Figure 4. Receptor-mediated signaling involved in mediating NaCl-induced expression of cyclooxygenase-2 (COX2) in retinal pigment epithelial (RPE) cells. The mRNA level was determined with real-time reverse transcription (RT)–PCR in
cells cultured 6 h in iso- (control) and hyperosmotic (+ 100 mM NaCl) media, and is expressed as folds of the unstimulated
control. The following agents were tested: the inhibitor of the fibroblast growth factor (FGF) receptor kinase, PD173074 (500
nM), the blocker of vascular endothelial growth factor (VEGF) receptor-2, SU1498 (10 µM), the blocker of the endothelial growth
factor (EGF) receptor tyrosine kinase, AG1478 (600 nM), the inhibitor of the platelet-derived growth factor (PDGF) receptor
tyrosine kinase, AG1296 (10 µM), the inhibitor of transforming growth factor-β1 (TGF-β1) superfamily activin receptor-like
kinase receptors, SB431542 (10 µM), the broad-spectrum matrix metalloproteinase inhibitor 1,10-phenanthroline (1,10-Phen;
10 µM), and a recombinant human interleukin-1 receptor antagonist (IL-1RA; 1 µg/ml).

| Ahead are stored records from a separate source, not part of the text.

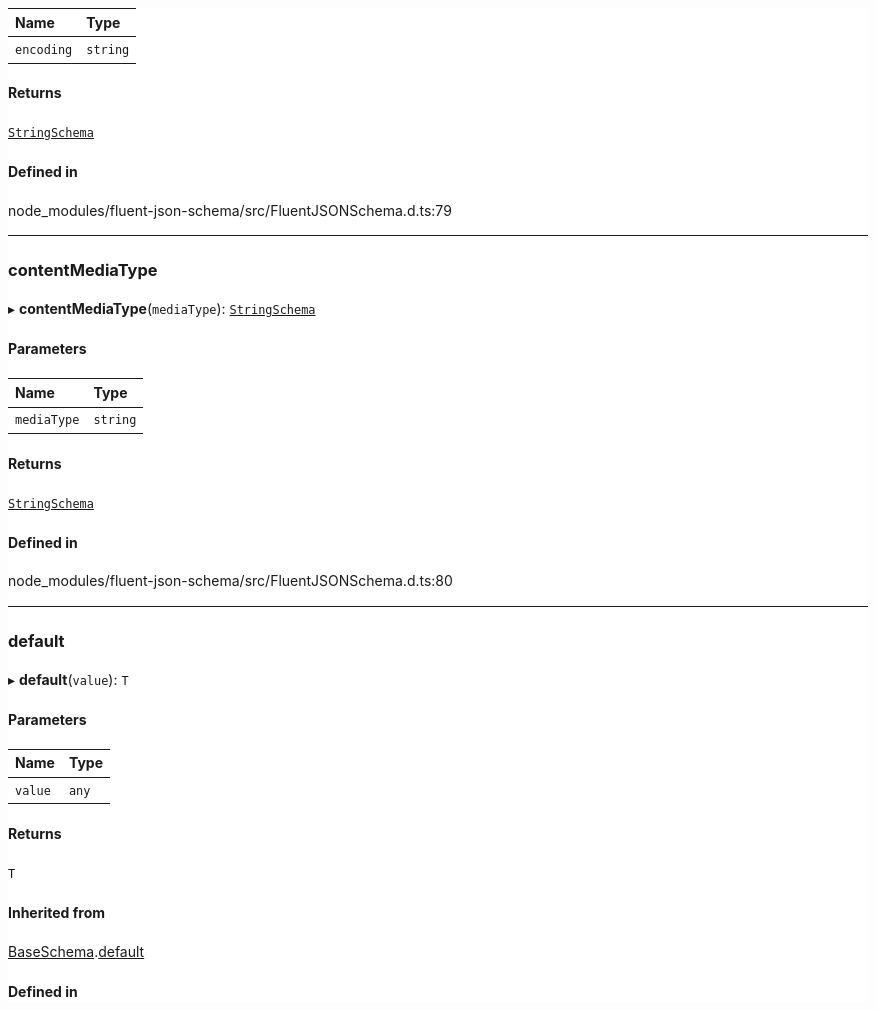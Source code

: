 | Name | Type |
| :------ | :------ |
| `encoding` | `string` |

#### Returns

[`StringSchema`](../wiki/@lotusengine.core.%3Cinternal%3E.StringSchema)

#### Defined in

node_modules/fluent-json-schema/src/FluentJSONSchema.d.ts:79

___

### contentMediaType

▸ **contentMediaType**(`mediaType`): [`StringSchema`](../wiki/@lotusengine.core.%3Cinternal%3E.StringSchema)

#### Parameters

| Name | Type |
| :------ | :------ |
| `mediaType` | `string` |

#### Returns

[`StringSchema`](../wiki/@lotusengine.core.%3Cinternal%3E.StringSchema)

#### Defined in

node_modules/fluent-json-schema/src/FluentJSONSchema.d.ts:80

___

### default

▸ **default**(`value`): `T`

#### Parameters

| Name | Type |
| :------ | :------ |
| `value` | `any` |

#### Returns

`T`

#### Inherited from

[BaseSchema](../wiki/@lotusengine.core.%3Cinternal%3E.BaseSchema).[default](../wiki/@lotusengine.core.%3Cinternal%3E.BaseSchema#default)

#### Defined in
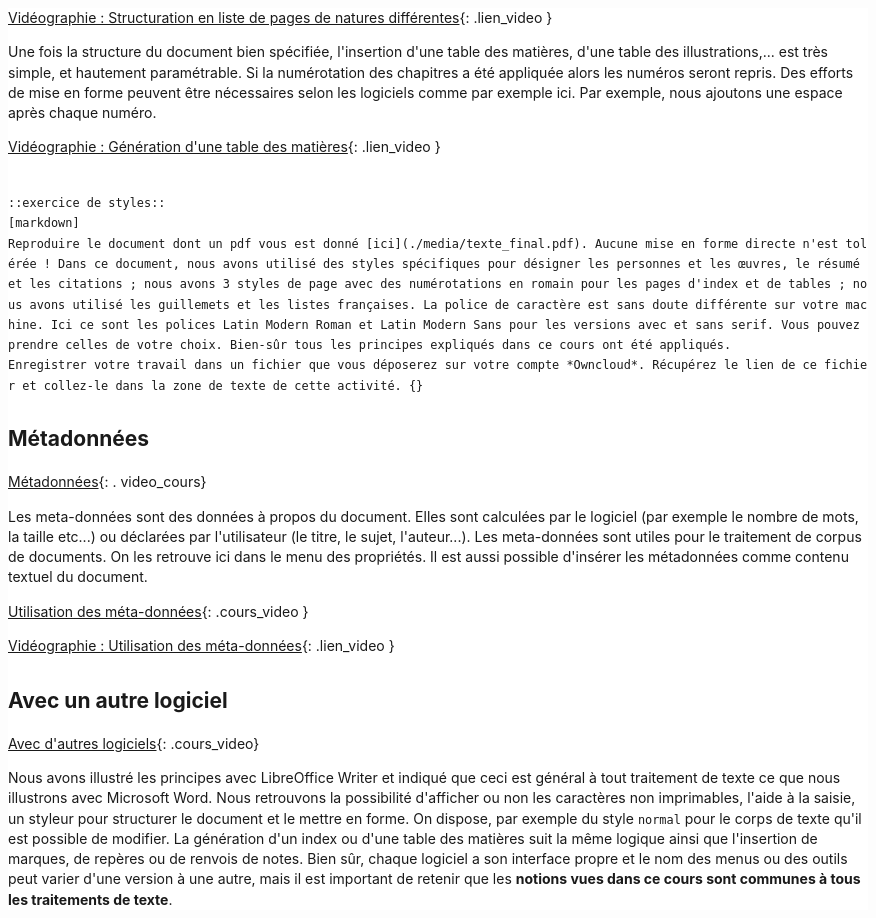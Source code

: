 [Vidéographie : Structuration en liste de pages de natures différentes](https://owncloud.univ-lille3.fr/index.php/s/NC34k8SnyGy85Ye){: .lien_video }

Une fois la structure du document bien spécifiée, l'insertion d'une
table des matières, d'une table des illustrations,... est très simple,
et hautement paramétrable. Si la numérotation des chapitres a été
appliquée alors les numéros seront repris. Des efforts de mise en
forme peuvent être nécessaires selon les logiciels comme par exemple
ici. Par exemple, nous ajoutons une espace après chaque numéro.

[Vidéographie : Génération d'une table des matières](https://owncloud.univ-lille3.fr/index.php/s/ftcxiFP4X3MKIms){: .lien_video }

```activité

::exercice de styles::
[markdown]
Reproduire le document dont un pdf vous est donné [ici](./media/texte_final.pdf). Aucune mise en forme directe n'est tolérée ! Dans ce document, nous avons utilisé des styles spécifiques pour désigner les personnes et les œuvres, le résumé et les citations ; nous avons 3 styles de page avec des numérotations en romain pour les pages d'index et de tables ; nous avons utilisé les guillemets et les listes françaises. La police de caractère est sans doute différente sur votre machine. Ici ce sont les polices Latin Modern Roman et Latin Modern Sans pour les versions avec et sans serif. Vous pouvez prendre celles de votre choix. Bien-sûr tous les principes expliqués dans ce cours ont été appliqués.
Enregistrer votre travail dans un fichier que vous déposerez sur votre compte *Owncloud*. Récupérez le lien de ce fichier et collez-le dans la zone de texte de cette activité. {}

```

## Métadonnées
[Métadonnées](https://owncloud.univ-lille3.fr/index.php/s/UGXAB8kXT5caDFK){: . video_cours}

Les meta-données sont des données à propos du document. Elles sont
calculées par le logiciel (par exemple le nombre de mots, la taille
etc...) ou déclarées par l'utilisateur (le titre, le sujet,
l'auteur...). Les meta-données sont utiles pour le traitement de
corpus de documents. On les retrouve ici dans le menu des
propriétés. Il est aussi possible d'insérer les métadonnées comme
contenu textuel du document.

[Utilisation des méta-données](https://owncloud.univ-lille3.fr/index.php/s/aNCsseInHQ7Gf2D){:
 .cours_video }

[Vidéographie : Utilisation des méta-données](https://owncloud.univ-lille3.fr/index.php/s/aNCsseInHQ7Gf2D){:
 .lien_video }

## Avec un autre logiciel
[Avec d'autres logiciels](https://owncloud.univ-lille3.fr/index.php/s/5bwuYtKOGyTDLx4){: .cours_video}

Nous avons illustré les principes avec LibreOffice Writer et indiqué
que ceci est général à tout traitement de texte ce que nous illustrons
avec Microsoft Word. Nous retrouvons la possibilité d'afficher ou non
les caractères non imprimables, l'aide à la saisie, un styleur pour
structurer le document et le mettre en forme. On dispose, par exemple
du style `normal` pour le corps de texte qu'il est possible de
modifier.  La génération d'un index ou d'une table des matières suit
la même logique ainsi que l'insertion de marques, de repères ou de
renvois de notes.  Bien sûr, chaque logiciel a son interface propre et
le nom des menus ou des outils peut varier d'une version à une autre,
mais il est important de retenir que les **notions vues dans ce cours
sont communes à tous les traitements de texte**.

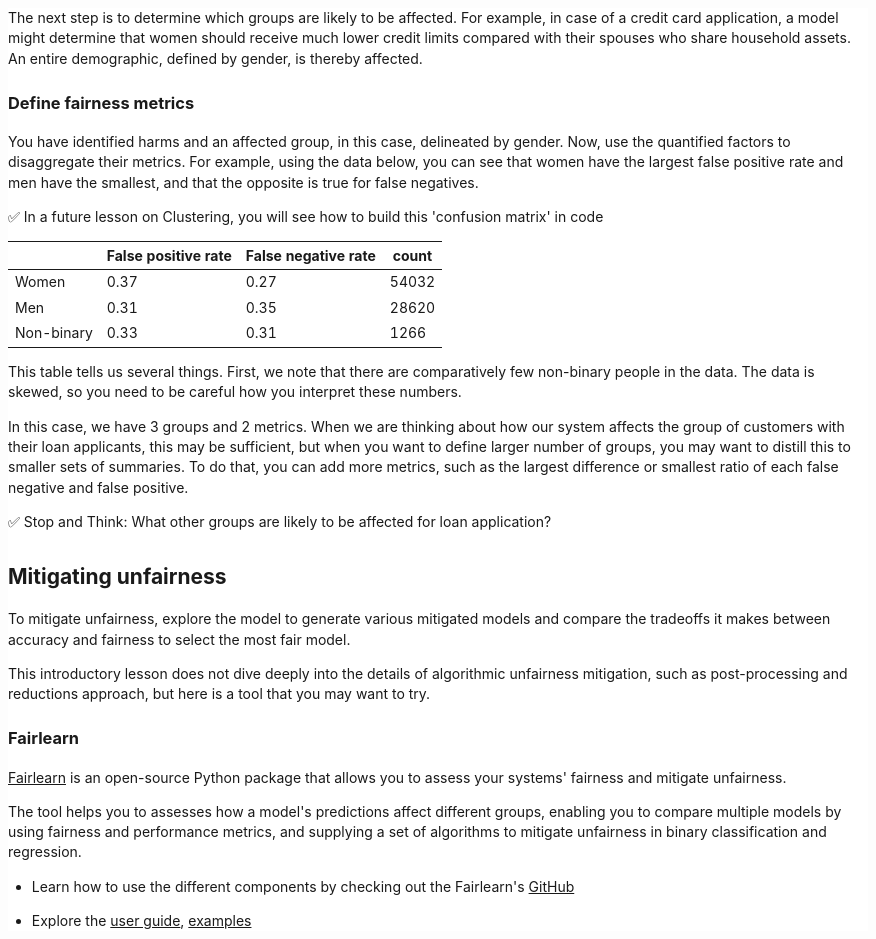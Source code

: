The next step is to determine which groups are likely to be affected. For example, in case of a credit card application, a model might determine that women should receive much lower credit limits compared with their spouses who share household assets. An entire demographic, defined by gender, is thereby affected.

### Define fairness metrics

You have identified harms and an affected group, in this case, delineated by gender. Now, use the quantified factors to disaggregate their metrics. For example, using the data below, you can see that women have the largest false positive rate and men have the smallest, and that the opposite is true for false negatives.

✅ In a future lesson on Clustering, you will see how to build this 'confusion matrix' in code

|            | False positive rate | False negative rate | count |
| ---------- | ------------------- | ------------------- | ----- |
| Women      | 0.37                | 0.27                | 54032 |
| Men        | 0.31                | 0.35                | 28620 |
| Non-binary | 0.33                | 0.31                | 1266  |


This table tells us several things. First, we note that there are comparatively few non-binary people in the data. The data is skewed, so you need to be careful how you interpret these numbers.

In this case, we have 3 groups and 2 metrics. When we are thinking about how our system affects the group of customers with their loan applicants, this may be sufficient, but when you want to define larger number of groups, you may want to distill this to smaller sets of summaries. To do that, you can add more metrics, such as the largest difference or smallest ratio of each false negative and false positive.

✅ Stop and Think: What other groups are likely to be affected for loan application?

## Mitigating unfairness

To mitigate unfairness, explore the model to generate various mitigated models and compare the tradeoffs it makes between accuracy and fairness to select the most fair model.

This introductory lesson does not dive deeply into the details of algorithmic unfairness mitigation, such as post-processing and reductions approach, but here is a tool that you may want to try.

### Fairlearn

[Fairlearn](https://fairlearn.github.io/) is an open-source Python package that allows you to assess your systems' fairness and mitigate unfairness.

The tool helps you to assesses how a model's predictions affect different groups, enabling you to compare multiple models by using fairness and performance metrics, and supplying a set of algorithms to mitigate unfairness in binary classification and regression.

- Learn how to use the different components by checking out the Fairlearn's [GitHub](https://github.com/fairlearn/fairlearn/)

- Explore the [user guide](https://fairlearn.github.io/main/user_guide/index.html), [examples](https://fairlearn.github.io/main/auto_examples/index.html)

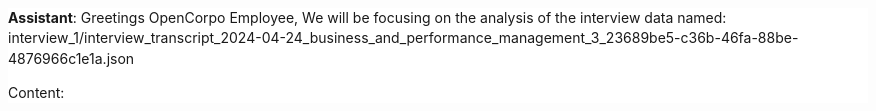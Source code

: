 **Assistant**: Greetings OpenCorpo Employee, We will be focusing on the analysis of the interview data named: interview_1/interview_transcript_2024-04-24_business_and_performance_management_3_23689be5-c36b-46fa-88be-4876966c1e1a.json 


 Content: 

 ```md

 ```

Vehicle control was made with dimethyl
sulfoxide (DMSO; 1:1000). Each bar represents data obtained in three to 24 independent experiments with cell lines from different
donors. Each experiment was performed with cell lines from three to seven donors; in total, cell lines from 23 different donors
were used for all experiments shown. Statistically significant difference versus unstimulated control: *p<0.05. Statistically
significant difference versus NaCl control: ●p<0.05.